Collected data entries
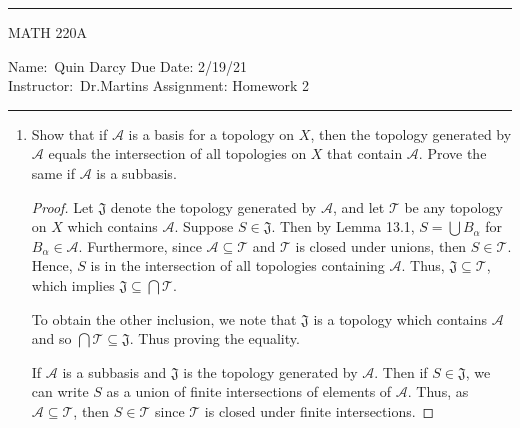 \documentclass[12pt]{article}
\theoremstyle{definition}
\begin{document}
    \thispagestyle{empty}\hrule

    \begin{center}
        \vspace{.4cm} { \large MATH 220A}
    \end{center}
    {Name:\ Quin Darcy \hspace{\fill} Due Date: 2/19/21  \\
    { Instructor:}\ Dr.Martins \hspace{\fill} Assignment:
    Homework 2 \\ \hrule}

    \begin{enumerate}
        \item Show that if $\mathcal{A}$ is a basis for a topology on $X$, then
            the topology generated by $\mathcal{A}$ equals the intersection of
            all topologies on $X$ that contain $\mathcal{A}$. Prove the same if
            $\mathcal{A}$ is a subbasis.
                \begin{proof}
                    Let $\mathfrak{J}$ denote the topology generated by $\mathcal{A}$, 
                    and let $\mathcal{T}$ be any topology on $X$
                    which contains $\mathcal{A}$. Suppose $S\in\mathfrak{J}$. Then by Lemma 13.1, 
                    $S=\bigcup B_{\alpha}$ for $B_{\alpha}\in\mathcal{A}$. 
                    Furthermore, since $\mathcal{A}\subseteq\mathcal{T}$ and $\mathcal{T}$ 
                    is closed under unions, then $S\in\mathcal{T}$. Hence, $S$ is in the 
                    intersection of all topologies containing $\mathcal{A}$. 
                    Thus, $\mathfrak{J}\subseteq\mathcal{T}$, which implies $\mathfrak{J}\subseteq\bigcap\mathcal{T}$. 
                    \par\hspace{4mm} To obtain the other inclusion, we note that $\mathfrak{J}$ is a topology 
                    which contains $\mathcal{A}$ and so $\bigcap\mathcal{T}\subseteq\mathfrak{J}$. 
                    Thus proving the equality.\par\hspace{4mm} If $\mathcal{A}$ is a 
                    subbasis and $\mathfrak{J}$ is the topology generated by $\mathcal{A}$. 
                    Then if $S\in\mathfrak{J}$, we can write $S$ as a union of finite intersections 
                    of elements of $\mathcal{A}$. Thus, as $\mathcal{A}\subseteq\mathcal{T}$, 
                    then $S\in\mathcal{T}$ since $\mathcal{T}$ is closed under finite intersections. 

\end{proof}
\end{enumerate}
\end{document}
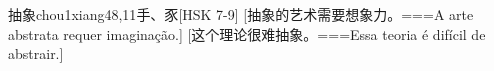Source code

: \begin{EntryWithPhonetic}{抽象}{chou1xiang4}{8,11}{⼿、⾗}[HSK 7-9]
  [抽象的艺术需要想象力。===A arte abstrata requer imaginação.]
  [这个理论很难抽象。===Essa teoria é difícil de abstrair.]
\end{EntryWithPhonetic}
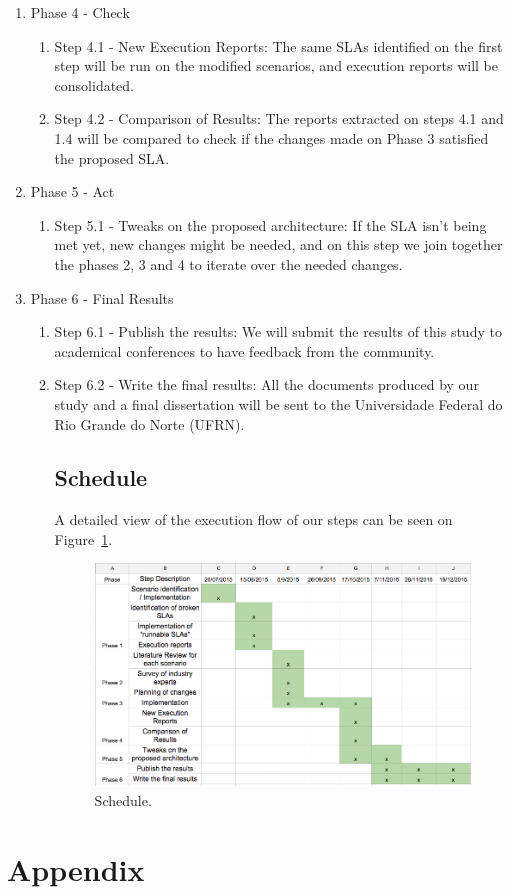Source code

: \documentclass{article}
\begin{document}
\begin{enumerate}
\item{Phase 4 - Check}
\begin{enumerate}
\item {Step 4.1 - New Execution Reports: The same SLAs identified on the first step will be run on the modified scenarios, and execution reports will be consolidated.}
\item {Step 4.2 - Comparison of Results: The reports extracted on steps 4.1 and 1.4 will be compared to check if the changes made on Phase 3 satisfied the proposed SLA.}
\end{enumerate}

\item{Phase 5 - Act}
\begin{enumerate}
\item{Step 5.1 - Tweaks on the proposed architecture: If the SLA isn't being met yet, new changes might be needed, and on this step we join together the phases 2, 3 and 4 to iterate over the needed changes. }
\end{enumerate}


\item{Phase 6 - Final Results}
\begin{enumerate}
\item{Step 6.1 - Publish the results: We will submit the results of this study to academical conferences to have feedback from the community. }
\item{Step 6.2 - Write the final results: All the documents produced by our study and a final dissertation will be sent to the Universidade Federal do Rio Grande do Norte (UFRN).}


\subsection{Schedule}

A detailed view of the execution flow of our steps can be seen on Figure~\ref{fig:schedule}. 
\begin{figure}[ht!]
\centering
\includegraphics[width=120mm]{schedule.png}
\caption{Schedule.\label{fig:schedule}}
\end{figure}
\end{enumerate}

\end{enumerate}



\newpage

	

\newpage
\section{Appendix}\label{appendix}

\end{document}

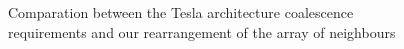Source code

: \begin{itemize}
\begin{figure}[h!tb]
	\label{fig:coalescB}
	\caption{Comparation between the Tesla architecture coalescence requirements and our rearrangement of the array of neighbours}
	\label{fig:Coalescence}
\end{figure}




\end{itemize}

* * *

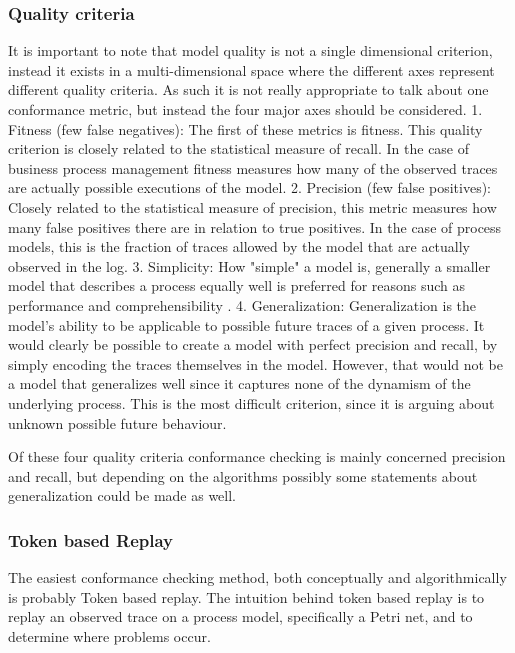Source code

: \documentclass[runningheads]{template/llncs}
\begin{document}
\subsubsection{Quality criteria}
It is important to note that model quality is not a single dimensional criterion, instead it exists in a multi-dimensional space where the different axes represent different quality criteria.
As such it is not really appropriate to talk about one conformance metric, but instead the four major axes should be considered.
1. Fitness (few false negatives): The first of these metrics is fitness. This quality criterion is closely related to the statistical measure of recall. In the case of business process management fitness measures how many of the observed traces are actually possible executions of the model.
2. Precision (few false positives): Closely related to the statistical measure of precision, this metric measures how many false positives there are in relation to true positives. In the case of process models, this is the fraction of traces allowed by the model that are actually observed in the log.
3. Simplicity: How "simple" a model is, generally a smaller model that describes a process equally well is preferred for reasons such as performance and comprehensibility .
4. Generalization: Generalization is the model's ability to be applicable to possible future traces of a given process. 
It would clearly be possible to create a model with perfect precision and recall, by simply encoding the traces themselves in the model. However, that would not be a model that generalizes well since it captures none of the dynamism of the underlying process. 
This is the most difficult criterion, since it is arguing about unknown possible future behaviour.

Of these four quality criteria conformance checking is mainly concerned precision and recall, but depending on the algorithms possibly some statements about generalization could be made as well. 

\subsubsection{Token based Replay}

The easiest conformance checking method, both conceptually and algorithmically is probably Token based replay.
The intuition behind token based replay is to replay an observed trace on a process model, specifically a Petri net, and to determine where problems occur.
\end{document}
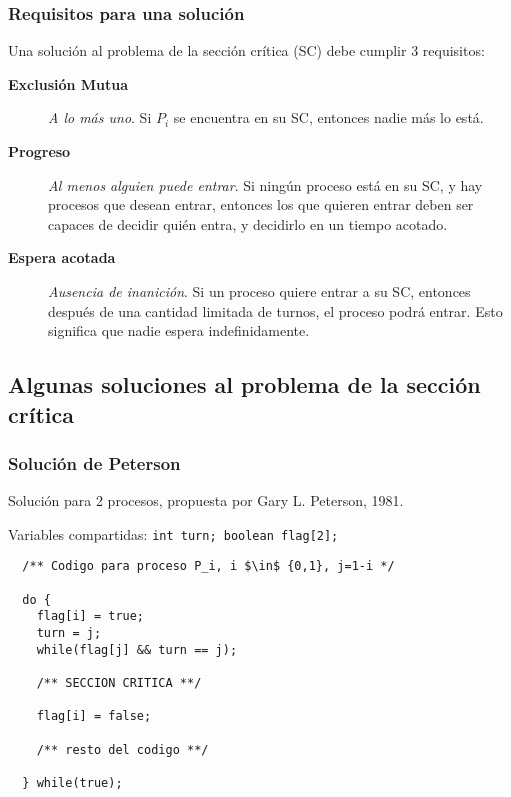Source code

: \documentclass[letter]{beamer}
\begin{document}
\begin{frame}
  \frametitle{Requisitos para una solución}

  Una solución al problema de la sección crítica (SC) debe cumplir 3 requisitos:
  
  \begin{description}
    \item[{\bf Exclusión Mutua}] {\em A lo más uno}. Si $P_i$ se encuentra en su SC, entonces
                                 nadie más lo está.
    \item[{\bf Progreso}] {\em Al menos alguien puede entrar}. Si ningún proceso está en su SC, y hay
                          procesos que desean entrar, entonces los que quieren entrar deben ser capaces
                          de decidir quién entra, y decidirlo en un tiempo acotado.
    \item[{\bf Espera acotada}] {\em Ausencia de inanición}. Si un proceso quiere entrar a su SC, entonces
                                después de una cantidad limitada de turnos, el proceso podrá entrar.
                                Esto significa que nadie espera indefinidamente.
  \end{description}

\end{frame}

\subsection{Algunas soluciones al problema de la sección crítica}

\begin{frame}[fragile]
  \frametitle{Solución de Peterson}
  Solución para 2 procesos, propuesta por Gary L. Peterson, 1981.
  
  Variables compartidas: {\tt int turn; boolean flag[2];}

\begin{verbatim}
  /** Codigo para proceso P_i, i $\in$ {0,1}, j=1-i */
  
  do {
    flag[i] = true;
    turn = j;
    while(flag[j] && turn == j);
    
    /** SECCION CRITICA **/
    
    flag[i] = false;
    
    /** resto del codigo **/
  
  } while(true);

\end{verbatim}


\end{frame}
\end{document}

*WORK ORDER:* Whenever a line of the records holds the string "statistical", pick it out and copy it.

*RESPONSE TO THE TASK:*
1. Fitness (few false negatives): The first of these metrics is fitness. This quality criterion is closely related to the statistical measure of recall. In the case of business process management fitness measures how many of the observed traces are actually possible executions of the model.
2. Precision (few false positives): Closely related to the statistical measure of precision, this metric measures how many false positives there are in relation to true positives. In the case of process models, this is the fraction of traces allowed by the model that are actually observed in the log.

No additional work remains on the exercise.